### Assigned task
Output every entry below exactly as it is written.
[[ Provided records, beginning ]]
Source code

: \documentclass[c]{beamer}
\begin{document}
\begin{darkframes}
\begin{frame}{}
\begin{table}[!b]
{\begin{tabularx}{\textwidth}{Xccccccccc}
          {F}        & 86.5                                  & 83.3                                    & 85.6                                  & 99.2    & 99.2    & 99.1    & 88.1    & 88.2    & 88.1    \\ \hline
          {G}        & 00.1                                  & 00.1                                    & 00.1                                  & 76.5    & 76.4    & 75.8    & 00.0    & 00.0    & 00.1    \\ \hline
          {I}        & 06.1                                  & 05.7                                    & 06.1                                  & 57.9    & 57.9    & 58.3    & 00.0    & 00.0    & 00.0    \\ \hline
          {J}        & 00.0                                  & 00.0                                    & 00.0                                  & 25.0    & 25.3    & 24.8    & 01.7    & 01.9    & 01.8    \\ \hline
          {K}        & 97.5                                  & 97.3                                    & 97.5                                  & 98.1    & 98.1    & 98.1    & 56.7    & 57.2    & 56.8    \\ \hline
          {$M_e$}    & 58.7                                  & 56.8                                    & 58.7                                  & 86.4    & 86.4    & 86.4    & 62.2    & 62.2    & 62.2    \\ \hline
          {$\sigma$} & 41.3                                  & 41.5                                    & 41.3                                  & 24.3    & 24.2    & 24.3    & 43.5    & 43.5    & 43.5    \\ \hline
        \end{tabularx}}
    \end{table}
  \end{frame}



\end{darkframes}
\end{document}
[[ Provided records, end ]]
### Response
Source code

: \documentclass[c]{beamer}
\begin{document}
\begin{darkframes}
\begin{frame}{}
\begin{table}[!b]
{\begin{tabularx}{\textwidth}{Xccccccccc}
          {F}        & 86.5                                  & 83.3                                    & 85.6                                  & 99.2    & 99.2    & 99.1    & 88.1    & 88.2    & 88.1    \\ \hline
          {G}        & 00.1                                  & 00.1                                    & 00.1                                  & 76.5    & 76.4    & 75.8    & 00.0    & 00.0    & 00.1    \\ \hline
          {I}        & 06.1                                  & 05.7                                    & 06.1                                  & 57.9    & 57.9    & 58.3    & 00.0    & 00.0    & 00.0    \\ \hline
          {J}        & 00.0                                  & 00.0                                    & 00.0                                  & 25.0    & 25.3    & 24.8    & 01.7    & 01.9    & 01.8    \\ \hline
          {K}        & 97.5                                  & 97.3                                    & 97.5                                  & 98.1    & 98.1    & 98.1    & 56.7    & 57.2    & 56.8    \\ \hline
          {$M_e$}    & 58.7                                  & 56.8                                    & 58.7                                  & 86.4    & 86.4    & 86.4    & 62.2    & 62.2    & 62.2    \\ \hline
          {$\sigma$} & 41.3                                  & 41.5                                    & 41.3                                  & 24.3    & 24.2    & 24.3    & 43.5    & 43.5    & 43.5    \\ \hline
        \end{tabularx}}
    \end{table}
  \end{frame}



\end{darkframes}
\end{document}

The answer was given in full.